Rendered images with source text
+ + + +

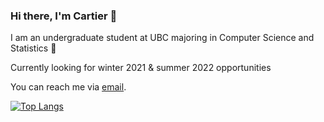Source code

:### Hi there, I'm Cartier 👋

I am an undergraduate student at UBC majoring in Computer Science and Statistics 🌱

Currently looking for winter 2021 & summer 2022 opportunities

You can reach me via [email](vu.cartier@gmail.com).

[![Top Langs](https://github-readme-stats.vercel.app/api/top-langs/?username=cartiervu&layout=compact)](https://github.com/cartiervu/github-readme-stats)


<!--
**cartiervu/cartiervu** is a ✨ _special_ ✨ repository because its `README.md` (this file) appears on your GitHub profile.

Here are some ideas to get you started:

- 🔭 I’m currently working on ...
- 🌱 I’m currently learning ...
- 👯 I’m looking to collaborate on ...
- 🤔 I’m looking for help with ...
- 💬 Ask me about ...
- 📫 How to reach me: ...
- 😄 Pronouns: ...
- ⚡ Fun fact: ...
-->
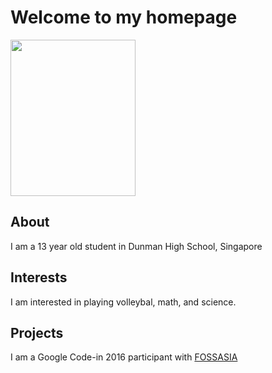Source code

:<!DOCTYPE html>
<html>
<head>
<link rel="stylesheet" href="style.css" />
<title>My Personal Website</title>
</head>
<body>
<h1>Welcome to my homepage</h1>
<img src="photo.jpg" width=200px height=250px/>
<h2>About</h2>
<p>I am a 13 year old student in Dunman High School, Singapore</p>
<h2>Interests</h2>
<p>I am interested in playing volleybal, math, and science.</p>
<h2>Projects</h2>
<p> I am a Google Code-in 2016 participant with <a href="http://fossasia.org">FOSSASIA</a></p>
</body>
</html>
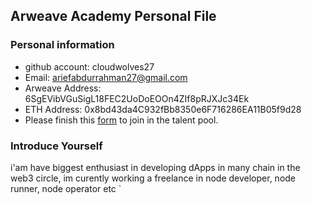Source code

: ## Arweave Academy Personal File

### Personal information

- github account: cloudwolves27
- Email: ariefabdurrahman27@gmail.com
- Arweave Address: 6SgEVibVGuSigL18FEC2UoDoEOOn4ZIf8pRJXJc34Ek
- ETH Address: 0x8bd43da4C932fBb8350e6F716286EA11B05f9d28
- Please finish this [form](https://docs.google.com/forms/d/e/1FAIpQLSfWA5fIIcBgmRppm3jNz5vmf9Mai_QMVil-2pO4r7YKn_Zhtw/viewform?usp=sf_link) to join in the talent pool.

### Introduce Yourself
 i'am have biggest enthusiast in developing dApps in many chain in the web3 circle, im curently working a freelance in node developer, node runner, node operator etc
`
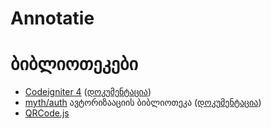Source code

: # Annotatie
# ბიბლიოთეკები
- [Codeigniter 4](https://github.com/codeigniter4/CodeIgniter4) ([დოკუმენტაცია](https://codeigniter.com/user_guide/intro/index.html))
- [myth/auth](https://packagist.org/packages/myth/auth) ავტორიზააციის ბიბლიოთეკა ([დოკუმენტაცია](https://github.com/lonnieezell/myth-auth))
- [QRCode.js](http://davidshimjs.github.io/qrcodejs/)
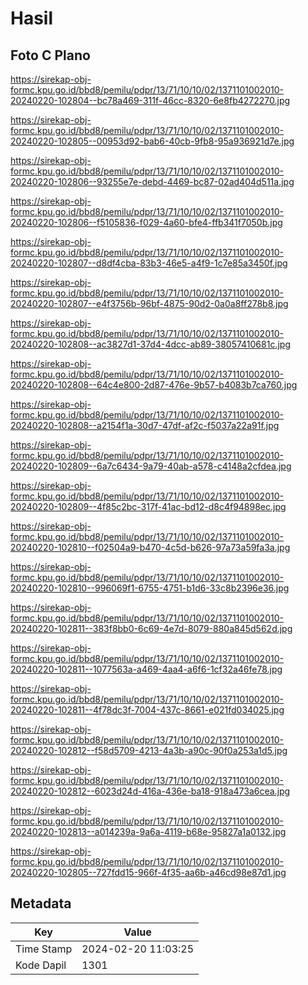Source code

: # Hasil

## Foto C Plano

https://sirekap-obj-formc.kpu.go.id/bbd8/pemilu/pdpr/13/71/10/10/02/1371101002010-20240220-102804--bc78a469-311f-46cc-8320-6e8fb4272270.jpg

https://sirekap-obj-formc.kpu.go.id/bbd8/pemilu/pdpr/13/71/10/10/02/1371101002010-20240220-102805--00953d92-bab6-40cb-9fb8-95a936921d7e.jpg

https://sirekap-obj-formc.kpu.go.id/bbd8/pemilu/pdpr/13/71/10/10/02/1371101002010-20240220-102806--93255e7e-debd-4469-bc87-02ad404d511a.jpg

https://sirekap-obj-formc.kpu.go.id/bbd8/pemilu/pdpr/13/71/10/10/02/1371101002010-20240220-102806--f5105836-f029-4a60-bfe4-ffb341f7050b.jpg

https://sirekap-obj-formc.kpu.go.id/bbd8/pemilu/pdpr/13/71/10/10/02/1371101002010-20240220-102807--d8df4cba-83b3-46e5-a4f9-1c7e85a3450f.jpg

https://sirekap-obj-formc.kpu.go.id/bbd8/pemilu/pdpr/13/71/10/10/02/1371101002010-20240220-102807--e4f3756b-96bf-4875-90d2-0a0a8ff278b8.jpg

https://sirekap-obj-formc.kpu.go.id/bbd8/pemilu/pdpr/13/71/10/10/02/1371101002010-20240220-102808--ac3827d1-37d4-4dcc-ab89-38057410681c.jpg

https://sirekap-obj-formc.kpu.go.id/bbd8/pemilu/pdpr/13/71/10/10/02/1371101002010-20240220-102808--64c4e800-2d87-476e-9b57-b4083b7ca760.jpg

https://sirekap-obj-formc.kpu.go.id/bbd8/pemilu/pdpr/13/71/10/10/02/1371101002010-20240220-102808--a2154f1a-30d7-47df-af2c-f5037a22a91f.jpg

https://sirekap-obj-formc.kpu.go.id/bbd8/pemilu/pdpr/13/71/10/10/02/1371101002010-20240220-102809--6a7c6434-9a79-40ab-a578-c4148a2cfdea.jpg

https://sirekap-obj-formc.kpu.go.id/bbd8/pemilu/pdpr/13/71/10/10/02/1371101002010-20240220-102809--4f85c2bc-317f-41ac-bd12-d8c4f94898ec.jpg

https://sirekap-obj-formc.kpu.go.id/bbd8/pemilu/pdpr/13/71/10/10/02/1371101002010-20240220-102810--f02504a9-b470-4c5d-b626-97a73a59fa3a.jpg

https://sirekap-obj-formc.kpu.go.id/bbd8/pemilu/pdpr/13/71/10/10/02/1371101002010-20240220-102810--996069f1-6755-4751-b1d6-33c8b2396e36.jpg

https://sirekap-obj-formc.kpu.go.id/bbd8/pemilu/pdpr/13/71/10/10/02/1371101002010-20240220-102811--383f8bb0-6c69-4e7d-8079-880a845d562d.jpg

https://sirekap-obj-formc.kpu.go.id/bbd8/pemilu/pdpr/13/71/10/10/02/1371101002010-20240220-102811--1077563a-a469-4aa4-a6f6-1cf32a46fe78.jpg

https://sirekap-obj-formc.kpu.go.id/bbd8/pemilu/pdpr/13/71/10/10/02/1371101002010-20240220-102811--4f78dc3f-7004-437c-8661-e021fd034025.jpg

https://sirekap-obj-formc.kpu.go.id/bbd8/pemilu/pdpr/13/71/10/10/02/1371101002010-20240220-102812--f58d5709-4213-4a3b-a90c-90f0a253a1d5.jpg

https://sirekap-obj-formc.kpu.go.id/bbd8/pemilu/pdpr/13/71/10/10/02/1371101002010-20240220-102812--6023d24d-416a-436e-ba18-918a473a6cea.jpg

https://sirekap-obj-formc.kpu.go.id/bbd8/pemilu/pdpr/13/71/10/10/02/1371101002010-20240220-102813--a014239a-9a6a-4119-b68e-95827a1a0132.jpg

https://sirekap-obj-formc.kpu.go.id/bbd8/pemilu/pdpr/13/71/10/10/02/1371101002010-20240220-102805--727fdd15-966f-4f35-aa6b-a46cd98e87d1.jpg


## Metadata

| Key        | Value               |
| ---------- | ------------------- |
| Time Stamp | 2024-02-20 11:03:25 |
| Kode Dapil | 1301                |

+ + + +

**ASSIGNMENT:** What is needed is an exact copy of all the data, with no images in it.

**ANSWER:**
Source code

:### Hi there, I'm Cartier 👋

I am an undergraduate student at UBC majoring in Computer Science and Statistics 🌱

Currently looking for winter 2021 & summer 2022 opportunities

You can reach me via [email](vu.cartier@gmail.com).

[![Top Langs](https://github-readme-stats.vercel.app/api/top-langs/?username=cartiervu&layout=compact)](https://github.com/cartiervu/github-readme-stats)


<!--
**cartiervu/cartiervu** is a ✨ _special_ ✨ repository because its `README.md` (this file) appears on your GitHub profile.

Here are some ideas to get you started:

- 🔭 I’m currently working on ...
- 🌱 I’m currently learning ...
- 👯 I’m looking to collaborate on ...
- 🤔 I’m looking for help with ...
- 💬 Ask me about ...
- 📫 How to reach me: ...
- 😄 Pronouns: ...
- ⚡ Fun fact: ...
-->
Source code

:<!DOCTYPE html>
<html>
<head>
<link rel="stylesheet" href="style.css" />
<title>My Personal Website</title>
</head>
<body>
<h1>Welcome to my homepage</h1>
<img src="photo.jpg" width=200px height=250px/>
<h2>About</h2>
<p>I am a 13 year old student in Dunman High School, Singapore</p>
<h2>Interests</h2>
<p>I am interested in playing volleybal, math, and science.</p>
<h2>Projects</h2>
<p> I am a Google Code-in 2016 participant with <a href="http://fossasia.org">FOSSASIA</a></p>
</body>
</html>
Source code

: ## Arweave Academy Personal File

### Personal information

- github account: cloudwolves27
- Email: ariefabdurrahman27@gmail.com
- Arweave Address: 6SgEVibVGuSigL18FEC2UoDoEOOn4ZIf8pRJXJc34Ek
- ETH Address: 0x8bd43da4C932fBb8350e6F716286EA11B05f9d28
- Please finish this [form](https://docs.google.com/forms/d/e/1FAIpQLSfWA5fIIcBgmRppm3jNz5vmf9Mai_QMVil-2pO4r7YKn_Zhtw/viewform?usp=sf_link) to join in the talent pool.

### Introduce Yourself
 i'am have biggest enthusiast in developing dApps in many chain in the web3 circle, im curently working a freelance in node developer, node runner, node operator etc
`
Source code

: # Annotatie
# ბიბლიოთეკები
- [Codeigniter 4](https://github.com/codeigniter4/CodeIgniter4) ([დოკუმენტაცია](https://codeigniter.com/user_guide/intro/index.html))
- [myth/auth](https://packagist.org/packages/myth/auth) ავტორიზააციის ბიბლიოთეკა ([დოკუმენტაცია](https://github.com/lonnieezell/myth-auth))
- [QRCode.js](http://davidshimjs.github.io/qrcodejs/)
Source code

: # Hasil

## Foto C Plano

https://sirekap-obj-formc.kpu.go.id/bbd8/pemilu/pdpr/13/71/10/10/02/1371101002010-20240220-102804--bc78a469-311f-46cc-8320-6e8fb4272270.jpg

https://sirekap-obj-formc.kpu.go.id/bbd8/pemilu/pdpr/13/71/10/10/02/1371101002010-20240220-102805--00953d92-bab6-40cb-9fb8-95a936921d7e.jpg

https://sirekap-obj-formc.kpu.go.id/bbd8/pemilu/pdpr/13/71/10/10/02/1371101002010-20240220-102806--93255e7e-debd-4469-bc87-02ad404d511a.jpg

https://sirekap-obj-formc.kpu.go.id/bbd8/pemilu/pdpr/13/71/10/10/02/1371101002010-20240220-102806--f5105836-f029-4a60-bfe4-ffb341f7050b.jpg

https://sirekap-obj-formc.kpu.go.id/bbd8/pemilu/pdpr/13/71/10/10/02/1371101002010-20240220-102807--d8df4cba-83b3-46e5-a4f9-1c7e85a3450f.jpg

https://sirekap-obj-formc.kpu.go.id/bbd8/pemilu/pdpr/13/71/10/10/02/1371101002010-20240220-102807--e4f3756b-96bf-4875-90d2-0a0a8ff278b8.jpg

https://sirekap-obj-formc.kpu.go.id/bbd8/pemilu/pdpr/13/71/10/10/02/1371101002010-20240220-102808--ac3827d1-37d4-4dcc-ab89-38057410681c.jpg

https://sirekap-obj-formc.kpu.go.id/bbd8/pemilu/pdpr/13/71/10/10/02/1371101002010-20240220-102808--64c4e800-2d87-476e-9b57-b4083b7ca760.jpg

https://sirekap-obj-formc.kpu.go.id/bbd8/pemilu/pdpr/13/71/10/10/02/1371101002010-20240220-102808--a2154f1a-30d7-47df-af2c-f5037a22a91f.jpg

https://sirekap-obj-formc.kpu.go.id/bbd8/pemilu/pdpr/13/71/10/10/02/1371101002010-20240220-102809--6a7c6434-9a79-40ab-a578-c4148a2cfdea.jpg

https://sirekap-obj-formc.kpu.go.id/bbd8/pemilu/pdpr/13/71/10/10/02/1371101002010-20240220-102809--4f85c2bc-317f-41ac-bd12-d8c4f94898ec.jpg

https://sirekap-obj-formc.kpu.go.id/bbd8/pemilu/pdpr/13/71/10/10/02/1371101002010-20240220-102810--f02504a9-b470-4c5d-b626-97a73a59fa3a.jpg

https://sirekap-obj-formc.kpu.go.id/bbd8/pemilu/pdpr/13/71/10/10/02/1371101002010-20240220-102810--996069f1-6755-4751-b1d6-33c8b2396e36.jpg

https://sirekap-obj-formc.kpu.go.id/bbd8/pemilu/pdpr/13/71/10/10/02/1371101002010-20240220-102811--383f8bb0-6c69-4e7d-8079-880a845d562d.jpg

https://sirekap-obj-formc.kpu.go.id/bbd8/pemilu/pdpr/13/71/10/10/02/1371101002010-20240220-102811--1077563a-a469-4aa4-a6f6-1cf32a46fe78.jpg

https://sirekap-obj-formc.kpu.go.id/bbd8/pemilu/pdpr/13/71/10/10/02/1371101002010-20240220-102811--4f78dc3f-7004-437c-8661-e021fd034025.jpg

https://sirekap-obj-formc.kpu.go.id/bbd8/pemilu/pdpr/13/71/10/10/02/1371101002010-20240220-102812--f58d5709-4213-4a3b-a90c-90f0a253a1d5.jpg

https://sirekap-obj-formc.kpu.go.id/bbd8/pemilu/pdpr/13/71/10/10/02/1371101002010-20240220-102812--6023d24d-416a-436e-ba18-918a473a6cea.jpg

https://sirekap-obj-formc.kpu.go.id/bbd8/pemilu/pdpr/13/71/10/10/02/1371101002010-20240220-102813--a014239a-9a6a-4119-b68e-95827a1a0132.jpg

https://sirekap-obj-formc.kpu.go.id/bbd8/pemilu/pdpr/13/71/10/10/02/1371101002010-20240220-102805--727fdd15-966f-4f35-aa6b-a46cd98e87d1.jpg


## Metadata

| Key        | Value               |
| ---------- | ------------------- |
| Time Stamp | 2024-02-20 11:03:25 |
| Kode Dapil | 1301                |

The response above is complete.